Assigned task: Every line below that mentions the word "dell" should be copied out.

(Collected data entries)
____________
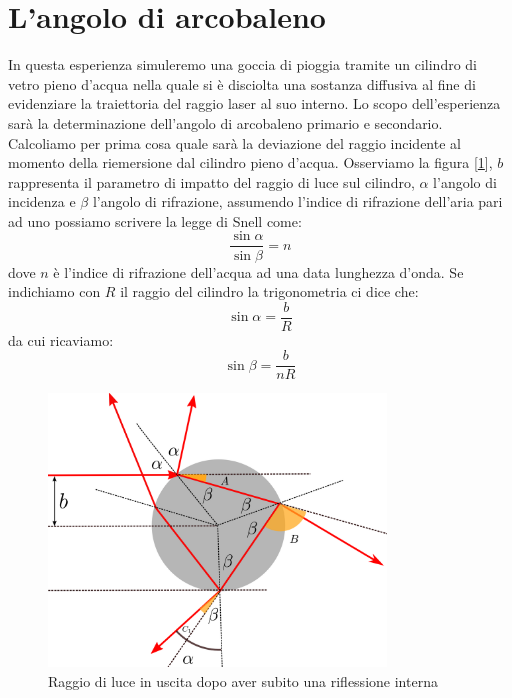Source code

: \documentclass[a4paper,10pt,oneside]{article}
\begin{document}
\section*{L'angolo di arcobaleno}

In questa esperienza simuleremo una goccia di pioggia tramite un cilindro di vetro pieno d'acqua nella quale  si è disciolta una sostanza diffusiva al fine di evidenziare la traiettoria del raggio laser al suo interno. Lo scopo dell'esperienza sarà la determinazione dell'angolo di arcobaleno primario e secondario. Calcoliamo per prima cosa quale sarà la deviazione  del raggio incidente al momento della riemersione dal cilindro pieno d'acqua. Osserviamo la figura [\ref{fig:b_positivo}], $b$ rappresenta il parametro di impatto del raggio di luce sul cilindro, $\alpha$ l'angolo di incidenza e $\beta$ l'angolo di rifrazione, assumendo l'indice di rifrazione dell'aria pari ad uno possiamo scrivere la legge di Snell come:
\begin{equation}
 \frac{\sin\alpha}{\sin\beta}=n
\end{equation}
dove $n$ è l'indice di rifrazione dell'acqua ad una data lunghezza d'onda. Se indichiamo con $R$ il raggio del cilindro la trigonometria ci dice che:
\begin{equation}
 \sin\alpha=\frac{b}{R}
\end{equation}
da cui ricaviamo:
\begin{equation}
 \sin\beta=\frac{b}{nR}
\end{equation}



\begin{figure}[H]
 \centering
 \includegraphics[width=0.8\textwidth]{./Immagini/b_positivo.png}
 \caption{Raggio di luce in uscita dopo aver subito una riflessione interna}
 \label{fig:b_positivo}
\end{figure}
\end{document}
____________
Answer to this task:
In questa esperienza simuleremo una goccia di pioggia tramite un cilindro di vetro pieno d'acqua nella quale  si è disciolta una sostanza diffusiva al fine di evidenziare la traiettoria del raggio laser al suo interno. Lo scopo dell'esperienza sarà la determinazione dell'angolo di arcobaleno primario e secondario. Calcoliamo per prima cosa quale sarà la deviazione  del raggio incidente al momento della riemersione dal cilindro pieno d'acqua. Osserviamo la figura [\ref{fig:b_positivo}], $b$ rappresenta il parametro di impatto del raggio di luce sul cilindro, $\alpha$ l'angolo di incidenza e $\beta$ l'angolo di rifrazione, assumendo l'indice di rifrazione dell'aria pari ad uno possiamo scrivere la legge di Snell come:
dove $n$ è l'indice di rifrazione dell'acqua ad una data lunghezza d'onda. Se indichiamo con $R$ il raggio del cilindro la trigonometria ci dice che:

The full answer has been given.